Thursday, April 23, 2009

Join Executor for MySQL Cluster

Jonas in the Cluster team reported on his work on executing
joins in the NDB kernel for MySQL Cluster here.

This is a very interesting work we have in progress at MySQL.
We are working on an extension of the Storage Engine API
where the MySQL Server will present an Abstract Query Tree
to the Storage Engine. The Storage Engine can then decide to
execute the query on his own or decide that the MySQL Server
should execute it in the classic manner. In the first prototype
the optimisation will be done as usual and only after the
optimisation phase will we present the join to the storage
engine. However the specification also covers work on
integrating this with the optimiser and also enabling the
possibility for the storage engine to execute parts of the
query and not the entire one. The specification of this
work can be found here.

Jonas is working on the backend part for this interface in
MySQL Cluster.

What is interesting with pushing joins to the NDB kernel is that
it becomes very easy to parallelize the join execution. So what
will happen when this feature is ready is that MySQL Cluster
will shine on join performance and enable very good
performance on all sorts of application using SQL.

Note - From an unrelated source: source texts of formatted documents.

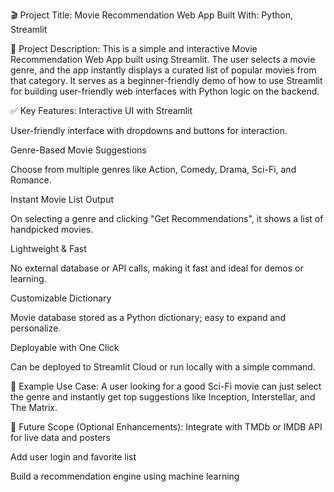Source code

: 🎬 Project Title: Movie Recommendation Web App
Built With: Python, Streamlit

📝 Project Description:
This is a simple and interactive Movie Recommendation Web App built using Streamlit. The user selects a movie genre, and the app instantly displays a curated list of popular movies from that category. It serves as a beginner-friendly demo of how to use Streamlit for building user-friendly web interfaces with Python logic on the backend.

✅ Key Features:
Interactive UI with Streamlit

User-friendly interface with dropdowns and buttons for interaction.

Genre-Based Movie Suggestions

Choose from multiple genres like Action, Comedy, Drama, Sci-Fi, and Romance.

Instant Movie List Output

On selecting a genre and clicking "Get Recommendations", it shows a list of handpicked movies.

Lightweight & Fast

No external database or API calls, making it fast and ideal for demos or learning.

Customizable Dictionary

Movie database stored as a Python dictionary; easy to expand and personalize.

Deployable with One Click

Can be deployed to Streamlit Cloud or run locally with a simple command.

📂 Example Use Case:
A user looking for a good Sci-Fi movie can just select the genre and instantly get top suggestions like Inception, Interstellar, and The Matrix.

📌 Future Scope (Optional Enhancements):
Integrate with TMDb or IMDB API for live data and posters

Add user login and favorite list

Build a recommendation engine using machine learning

The reason that MySQL Cluster can so easily parallelize the query
execution of the join is due to the software architecture of the
NDB kernel. The NDB kernel is entirely developed as a message
passing architecture. So to start a thread of execution in the
NDB kernel one simply sends two messages when executing one
message and to stop a thread one simply doesn't send any messages
when executing a message. The problem then is more on that one
should not parallelize too much to run out of resources in the
system.

So with this development MySQL Cluster will also be shining at
Data Mining in an OLTP database. MySQL Cluster is designed for
systems where you need massive amounts of read and write
bandwidth (the cost of writing your data is close to the cost
of reading the data). So with the new features it will be
possible to do Data Mining on data updated in Real-time. Most
Data Mining is performed on a specialised Data Warehousing
solution. But to achieve this you need to transfer the data to
the Data Warehouse. With MySQL Cluster it will be possible to
both use the database for OLTP applications with heavy updates
always occuring while still querying the data with parallel
queries in parallel. MySQL Cluster is very efficient at
executing individual queries in the NDB kernel and can also
scale to very many machines and CPU cores.

2 comments:

Anonymous said...

Is this feature included in 7.0 release?

BTW, enjoy reading your blog. Very informative. It is the kind of performance info on mysql that I have been looking for...

Mikael Ronstrom said...

It isn't included in 7.0, it's still in the development phase. But more and more things work for each week so things are progressing nicely.